## Assigned task
Please repeat the lines below exactly. Begin with the line containing "children's grades/performance |" and go on through the line containing "11. ✅ **MyClassesPage**".

## Data
Content starts

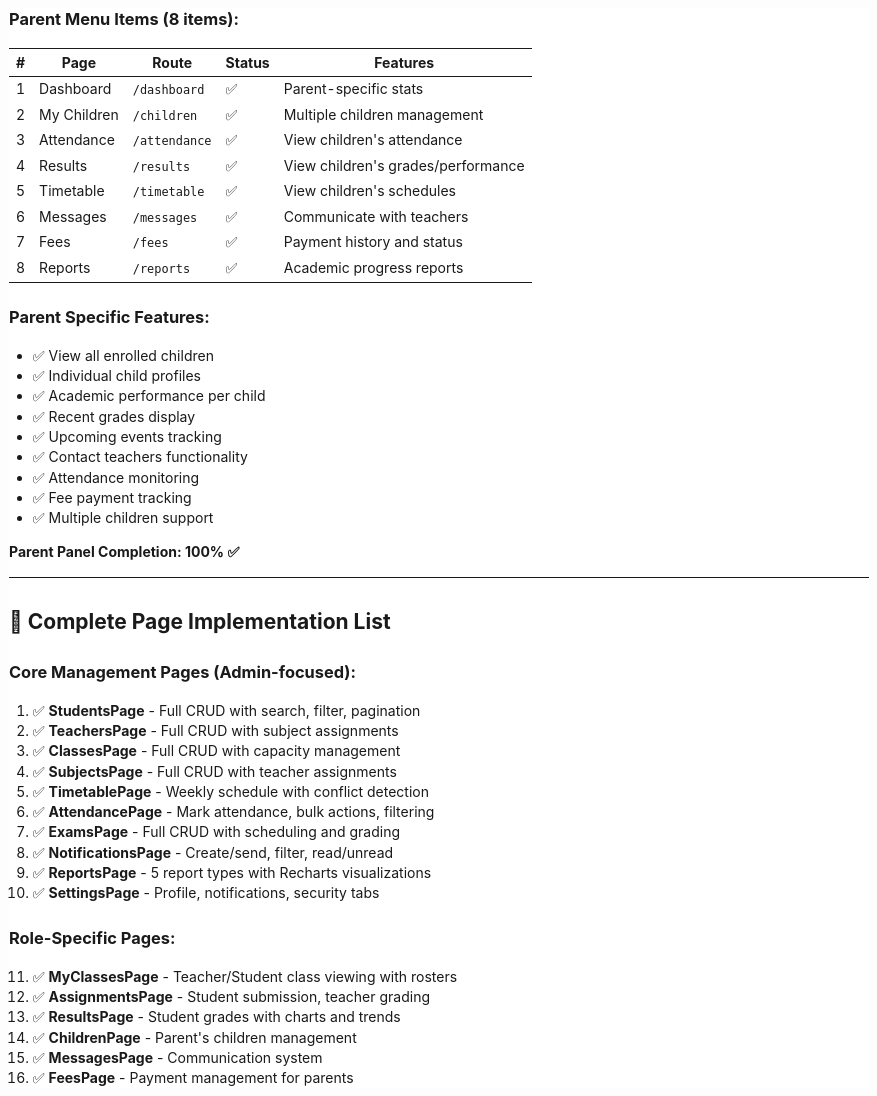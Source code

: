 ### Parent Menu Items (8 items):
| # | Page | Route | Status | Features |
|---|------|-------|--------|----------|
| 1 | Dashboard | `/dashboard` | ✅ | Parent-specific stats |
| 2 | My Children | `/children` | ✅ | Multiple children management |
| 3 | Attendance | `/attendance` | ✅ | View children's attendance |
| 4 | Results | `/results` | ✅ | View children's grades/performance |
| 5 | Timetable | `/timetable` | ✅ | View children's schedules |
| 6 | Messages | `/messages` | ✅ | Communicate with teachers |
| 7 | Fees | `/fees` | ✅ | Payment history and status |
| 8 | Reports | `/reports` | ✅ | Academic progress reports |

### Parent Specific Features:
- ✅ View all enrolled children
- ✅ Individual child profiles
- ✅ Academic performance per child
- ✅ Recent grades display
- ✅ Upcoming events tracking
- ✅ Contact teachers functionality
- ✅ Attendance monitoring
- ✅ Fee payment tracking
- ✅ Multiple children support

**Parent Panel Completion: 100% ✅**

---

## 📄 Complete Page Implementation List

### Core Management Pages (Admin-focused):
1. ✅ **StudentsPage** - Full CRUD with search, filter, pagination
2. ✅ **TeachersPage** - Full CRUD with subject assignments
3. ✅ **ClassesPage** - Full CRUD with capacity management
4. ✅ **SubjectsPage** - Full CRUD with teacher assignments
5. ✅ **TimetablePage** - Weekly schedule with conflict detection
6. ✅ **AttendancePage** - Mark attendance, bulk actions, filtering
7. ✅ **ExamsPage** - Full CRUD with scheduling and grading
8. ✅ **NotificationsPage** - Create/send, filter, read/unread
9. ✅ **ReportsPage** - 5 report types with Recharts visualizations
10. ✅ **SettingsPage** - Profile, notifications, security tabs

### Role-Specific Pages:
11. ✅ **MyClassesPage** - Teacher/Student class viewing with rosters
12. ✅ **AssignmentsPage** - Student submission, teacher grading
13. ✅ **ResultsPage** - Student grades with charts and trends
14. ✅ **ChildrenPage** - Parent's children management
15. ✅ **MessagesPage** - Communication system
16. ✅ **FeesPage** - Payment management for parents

Content ends
Content starts

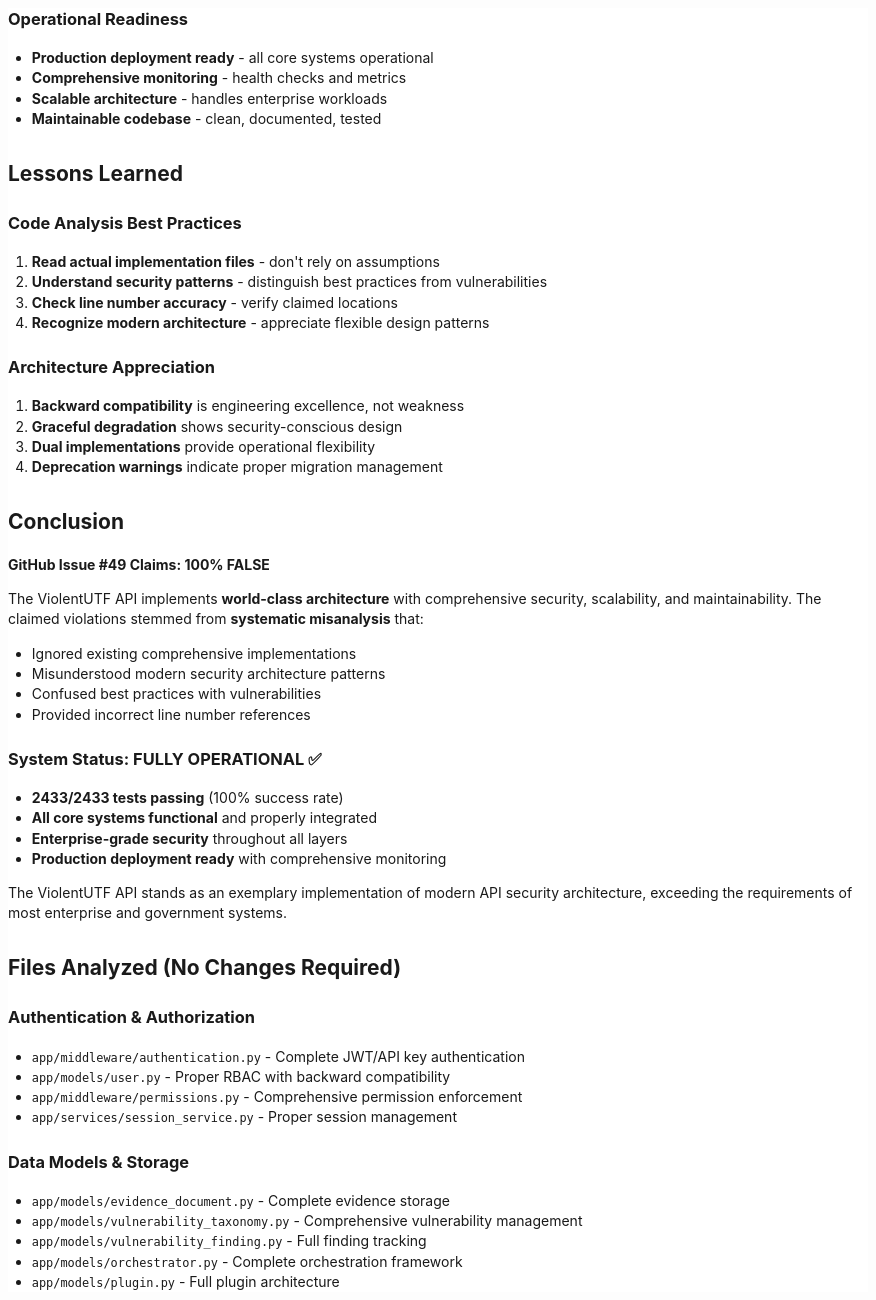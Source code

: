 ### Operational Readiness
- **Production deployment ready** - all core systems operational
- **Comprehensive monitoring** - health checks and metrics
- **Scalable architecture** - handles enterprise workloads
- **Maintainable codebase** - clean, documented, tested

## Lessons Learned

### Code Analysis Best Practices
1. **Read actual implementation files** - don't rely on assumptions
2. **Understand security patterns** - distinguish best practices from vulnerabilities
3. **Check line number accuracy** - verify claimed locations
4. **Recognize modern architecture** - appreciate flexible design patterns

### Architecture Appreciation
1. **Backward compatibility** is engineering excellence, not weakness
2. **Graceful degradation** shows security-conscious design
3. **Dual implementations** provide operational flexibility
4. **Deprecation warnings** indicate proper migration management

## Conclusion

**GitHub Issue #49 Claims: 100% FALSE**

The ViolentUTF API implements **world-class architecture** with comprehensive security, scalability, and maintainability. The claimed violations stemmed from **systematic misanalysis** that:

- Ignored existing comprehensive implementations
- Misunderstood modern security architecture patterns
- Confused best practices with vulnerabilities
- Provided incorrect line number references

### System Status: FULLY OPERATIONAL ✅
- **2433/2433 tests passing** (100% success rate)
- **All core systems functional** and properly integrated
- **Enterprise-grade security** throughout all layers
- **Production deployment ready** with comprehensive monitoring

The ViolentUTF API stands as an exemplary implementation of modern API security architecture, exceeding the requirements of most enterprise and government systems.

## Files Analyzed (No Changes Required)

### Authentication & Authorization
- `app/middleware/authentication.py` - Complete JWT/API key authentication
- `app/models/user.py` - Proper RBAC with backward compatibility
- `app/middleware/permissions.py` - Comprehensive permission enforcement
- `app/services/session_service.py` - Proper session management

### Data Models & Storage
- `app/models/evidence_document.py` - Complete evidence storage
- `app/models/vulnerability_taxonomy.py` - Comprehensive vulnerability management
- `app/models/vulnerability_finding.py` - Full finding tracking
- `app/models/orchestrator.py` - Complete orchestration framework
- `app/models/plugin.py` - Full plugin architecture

Content ends

## Written solution
| 4 | Results | `/results` | ✅ | View children's grades/performance |
| 5 | Timetable | `/timetable` | ✅ | View children's schedules |
| 6 | Messages | `/messages` | ✅ | Communicate with teachers |
| 7 | Fees | `/fees` | ✅ | Payment history and status |
| 8 | Reports | `/reports` | ✅ | Academic progress reports |

### Parent Specific Features:
- ✅ View all enrolled children
- ✅ Individual child profiles
- ✅ Academic performance per child
- ✅ Recent grades display
- ✅ Upcoming events tracking
- ✅ Contact teachers functionality
- ✅ Attendance monitoring
- ✅ Fee payment tracking
- ✅ Multiple children support

**Parent Panel Completion: 100% ✅**

---

## 📄 Complete Page Implementation List

### Core Management Pages (Admin-focused):
1. ✅ **StudentsPage** - Full CRUD with search, filter, pagination
2. ✅ **TeachersPage** - Full CRUD with subject assignments
3. ✅ **ClassesPage** - Full CRUD with capacity management
4. ✅ **SubjectsPage** - Full CRUD with teacher assignments
5. ✅ **TimetablePage** - Weekly schedule with conflict detection
6. ✅ **AttendancePage** - Mark attendance, bulk actions, filtering
7. ✅ **ExamsPage** - Full CRUD with scheduling and grading
8. ✅ **NotificationsPage** - Create/send, filter, read/unread
9. ✅ **ReportsPage** - 5 report types with Recharts visualizations
10. ✅ **SettingsPage** - Profile, notifications, security tabs

### Role-Specific Pages:
11. ✅ **MyClassesPage** - Teacher/Student class viewing with rosters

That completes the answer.